Le propos de cette pièce est d'une remarquable actualité ; peur pour son ego, peur d'être sincère, peur d'exposer ses émotions, tout simplement peur d'aimer.
 
Les réparties sont aiguisées. Les dialogues sont vivaces et dans le plus pure style verbal du XVIIIème siècle.
 
Tous les deux, nous avons très bien aimé cette pièce. Nous avons ri et passé un agréble moment.

Les chroniques de Riddick

Dimanche 12 septembre 2004
Sans être une suite de l'excellent film "Pitch Black", dont l'ambiance était mystérieuse et suscitait de l'angoisse, ce film reprend le même personnage principal à l'identité trouble : Riddick.

Les chroniques de RiddickRésumé : Une lourde menace pèse sur l'univers. Planète après planète, les féroces Necrommongers étendent leur empire, ne laissant aux populations conquises qu'une alternative : se convertir ou mourir. Parmi les plus avisés des opprimés, il apparaît nécessaire de faire appel au mal afin de combattre le mal. C'est ainsi que le plus improbable sauveur de la galaxie, un mercenaire misanthrope, taciturne et hyper-violent, Riddick, est appelé à la rescousse… (Source : CINEFIL)



L'histoire se révèle complètement farfelue, extrêmement mince et sans aucune surprise. Il y a une surenchère de scènes d'actions, peu intéressantes et assez violentes. Un seul bon point, du point de vue esthétique et graphique, il y a de jolies séquences.
 
A conseiller uniquement aux amateurs de divertissement bourrin.

Requiem en ré mineur (W.A. MOZART)

Wolfang Amadeus MOZART

Wolfang Amadeus MOZART

Nous avons été écouté le Requiem en ré mineur, KV 626 de Wolfang Amadeus Mozart (1756-1791) dans la Sainte Chapelle de l’île Saint-Louis.

C’est sur la commande on ne peut plus mystérieuse de Leutberg, intendant du comte Walsegg zu Stuppach, que Wolfang Amadeus Mozart commence en juillet 1791 l’écriture du Requiem.

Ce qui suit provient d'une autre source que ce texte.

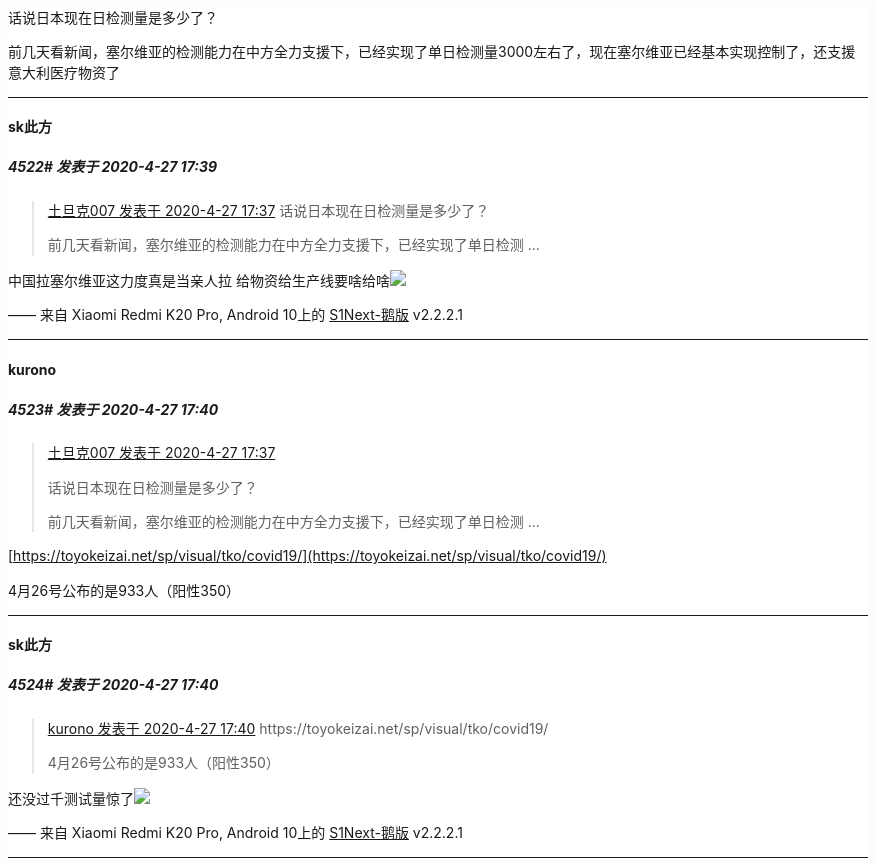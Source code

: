 话说日本现在日检测量是多少了？

前几天看新闻，塞尔维亚的检测能力在中方全力支援下，已经实现了单日检测量3000左右了，现在塞尔维亚已经基本实现控制了，还支援意大利医疗物资了


-----

####  sk此方  
##### 4522#       发表于 2020-4-27 17:39


<blockquote><a href="httphttps://bbs.saraba1st.com/2b/forum.php?mod=redirect&amp;goto=findpost&amp;pid=47225338&amp;ptid=1925105" target="_blank">土旦克007 发表于 2020-4-27 17:37</a>
话说日本现在日检测量是多少了？

前几天看新闻，塞尔维亚的检测能力在中方全力支援下，已经实现了单日检测 ...</blockquote>
中国拉塞尔维亚这力度真是当亲人拉 给物资给生产线要啥给啥<img src="https://static.saraba1st.com/image/smiley/face2017/002.png" referrerpolicy="no-referrer">

—— 来自 Xiaomi Redmi K20 Pro, Android 10上的 [S1Next-鹅版](https://github.com/ykrank/S1-Next/releases) v2.2.2.1


-----

####  kurono  
##### 4523#       发表于 2020-4-27 17:40


<blockquote><a href="httphttps://bbs.saraba1st.com/2b/forum.php?mod=redirect&amp;goto=findpost&amp;pid=47225338&amp;ptid=1925105" target="_blank">土旦克007 发表于 2020-4-27 17:37</a>

话说日本现在日检测量是多少了？

前几天看新闻，塞尔维亚的检测能力在中方全力支援下，已经实现了单日检测 ...</blockquote>
[https://toyokeizai.net/sp/visual/tko/covid19/](https://toyokeizai.net/sp/visual/tko/covid19/)


4月26号公布的是933人（阳性350）


-----

####  sk此方  
##### 4524#       发表于 2020-4-27 17:40


<blockquote><a href="httphttps://bbs.saraba1st.com/2b/forum.php?mod=redirect&amp;goto=findpost&amp;pid=47225355&amp;ptid=1925105" target="_blank">kurono 发表于 2020-4-27 17:40</a>
https://toyokeizai.net/sp/visual/tko/covid19/


4月26号公布的是933人（阳性350）</blockquote>
还没过千测试量惊了<img src="https://static.saraba1st.com/image/smiley/face2017/004.gif" referrerpolicy="no-referrer">

—— 来自 Xiaomi Redmi K20 Pro, Android 10上的 [S1Next-鹅版](https://github.com/ykrank/S1-Next/releases) v2.2.2.1


-----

Son dernier chef d’œuvre sera composé sur son lit de mort et il ne pourra l’achever car la mort l’emportera le 5 décembre 1791. L’œuvre est bouleversante d’émotions.

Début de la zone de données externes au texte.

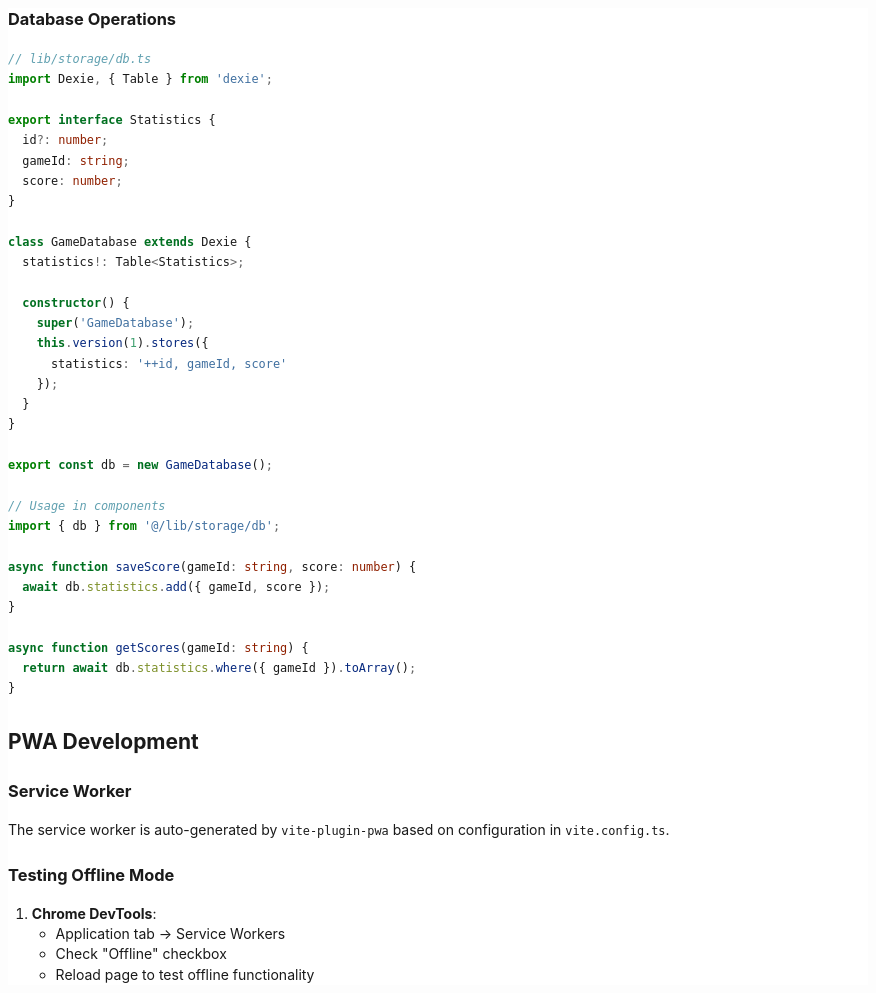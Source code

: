 ### Database Operations

```typescript
// lib/storage/db.ts
import Dexie, { Table } from 'dexie';

export interface Statistics {
  id?: number;
  gameId: string;
  score: number;
}

class GameDatabase extends Dexie {
  statistics!: Table<Statistics>;

  constructor() {
    super('GameDatabase');
    this.version(1).stores({
      statistics: '++id, gameId, score'
    });
  }
}

export const db = new GameDatabase();

// Usage in components
import { db } from '@/lib/storage/db';

async function saveScore(gameId: string, score: number) {
  await db.statistics.add({ gameId, score });
}

async function getScores(gameId: string) {
  return await db.statistics.where({ gameId }).toArray();
}
```

## PWA Development

### Service Worker

The service worker is auto-generated by `vite-plugin-pwa` based on configuration in `vite.config.ts`.

### Testing Offline Mode

1. **Chrome DevTools**:
   - Application tab → Service Workers
   - Check "Offline" checkbox
   - Reload page to test offline functionality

Il est curieux de constater que l’œuvre la plus célèbre de Mozart, le Requiem, n’est pas entièrement de sa main. Cependant, de façon certaine, on sait que les deux premiers morceaux Requiem et Kyrie sont entièrement de la main de Mozart, y compris pour l’orchestration, ce sont les deux seuls morceaux qu’il a pu achever en totalité, le reste est en grande partie de la main de Mozart avec finition pour l’orchestration de Süssmayr, enfin le Sanctus, le Benedictus et l’Agnus Dei sont tout entiers de Süssmayr, élève de Mozart.

Grâce à un ami de Mai Trang, qui travaille là-bas, nous étions très bien placés. L’acoustique de la chapelle est très bonne. Nous avons eu droit à un concert de très bonne qualité. Les interprètes étaient excellents.

Nous avons passé un très reposant moment en écoutant l’une des plus belles pages de la musique classique.